── PROVIDED DATA
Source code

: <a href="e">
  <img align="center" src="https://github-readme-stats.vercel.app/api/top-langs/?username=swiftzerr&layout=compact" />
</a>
────
── PROVIDED DATA
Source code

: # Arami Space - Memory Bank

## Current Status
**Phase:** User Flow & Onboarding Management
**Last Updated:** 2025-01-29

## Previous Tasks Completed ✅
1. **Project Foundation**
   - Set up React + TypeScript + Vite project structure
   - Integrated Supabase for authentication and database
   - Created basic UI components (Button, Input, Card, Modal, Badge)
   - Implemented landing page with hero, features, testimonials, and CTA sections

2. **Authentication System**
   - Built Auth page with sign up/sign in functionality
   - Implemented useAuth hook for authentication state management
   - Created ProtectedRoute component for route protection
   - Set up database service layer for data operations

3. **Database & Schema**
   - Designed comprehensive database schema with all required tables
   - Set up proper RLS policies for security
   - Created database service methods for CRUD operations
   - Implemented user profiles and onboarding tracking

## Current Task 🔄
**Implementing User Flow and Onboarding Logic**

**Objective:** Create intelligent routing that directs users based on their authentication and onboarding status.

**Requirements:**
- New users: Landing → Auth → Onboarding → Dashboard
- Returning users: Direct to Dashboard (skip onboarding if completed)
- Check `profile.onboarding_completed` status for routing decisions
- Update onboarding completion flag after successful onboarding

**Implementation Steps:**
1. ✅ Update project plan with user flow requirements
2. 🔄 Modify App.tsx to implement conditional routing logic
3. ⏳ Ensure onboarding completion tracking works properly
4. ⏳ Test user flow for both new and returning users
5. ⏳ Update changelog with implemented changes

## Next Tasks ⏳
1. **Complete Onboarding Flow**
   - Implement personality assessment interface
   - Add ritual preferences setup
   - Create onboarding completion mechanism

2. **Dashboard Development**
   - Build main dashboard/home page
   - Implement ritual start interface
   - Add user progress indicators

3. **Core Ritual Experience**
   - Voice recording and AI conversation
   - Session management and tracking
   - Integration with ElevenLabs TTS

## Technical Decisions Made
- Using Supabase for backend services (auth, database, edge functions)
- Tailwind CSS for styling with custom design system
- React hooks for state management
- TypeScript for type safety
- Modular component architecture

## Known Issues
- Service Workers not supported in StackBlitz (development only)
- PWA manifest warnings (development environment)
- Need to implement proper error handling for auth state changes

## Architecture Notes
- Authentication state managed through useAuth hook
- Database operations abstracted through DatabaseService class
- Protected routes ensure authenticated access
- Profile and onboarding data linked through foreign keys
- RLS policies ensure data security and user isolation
────
**WHAT IS NEEDED**
In the listing above, find the line with "## Current Status" and the line with "## Technical Decisions Made". Output those two lines and every line between them, exactly as written.

**ANSWER FOR THIS EXERCISE**
## Current Status
**Phase:** User Flow & Onboarding Management
**Last Updated:** 2025-01-29

## Previous Tasks Completed ✅
1. **Project Foundation**
   - Set up React + TypeScript + Vite project structure
   - Integrated Supabase for authentication and database
   - Created basic UI components (Button, Input, Card, Modal, Badge)
   - Implemented landing page with hero, features, testimonials, and CTA sections

2. **Authentication System**
   - Built Auth page with sign up/sign in functionality
   - Implemented useAuth hook for authentication state management
   - Created ProtectedRoute component for route protection
   - Set up database service layer for data operations

3. **Database & Schema**
   - Designed comprehensive database schema with all required tables
   - Set up proper RLS policies for security
   - Created database service methods for CRUD operations
   - Implemented user profiles and onboarding tracking

## Current Task 🔄
**Implementing User Flow and Onboarding Logic**

**Objective:** Create intelligent routing that directs users based on their authentication and onboarding status.

**Requirements:**
- New users: Landing → Auth → Onboarding → Dashboard
- Returning users: Direct to Dashboard (skip onboarding if completed)
- Check `profile.onboarding_completed` status for routing decisions
- Update onboarding completion flag after successful onboarding

**Implementation Steps:**
1. ✅ Update project plan with user flow requirements
2. 🔄 Modify App.tsx to implement conditional routing logic
3. ⏳ Ensure onboarding completion tracking works properly
4. ⏳ Test user flow for both new and returning users
5. ⏳ Update changelog with implemented changes

## Next Tasks ⏳
1. **Complete Onboarding Flow**
   - Implement personality assessment interface
   - Add ritual preferences setup
   - Create onboarding completion mechanism

2. **Dashboard Development**
   - Build main dashboard/home page
   - Implement ritual start interface
   - Add user progress indicators

3. **Core Ritual Experience**
   - Voice recording and AI conversation
   - Session management and tracking
   - Integration with ElevenLabs TTS

## Technical Decisions Made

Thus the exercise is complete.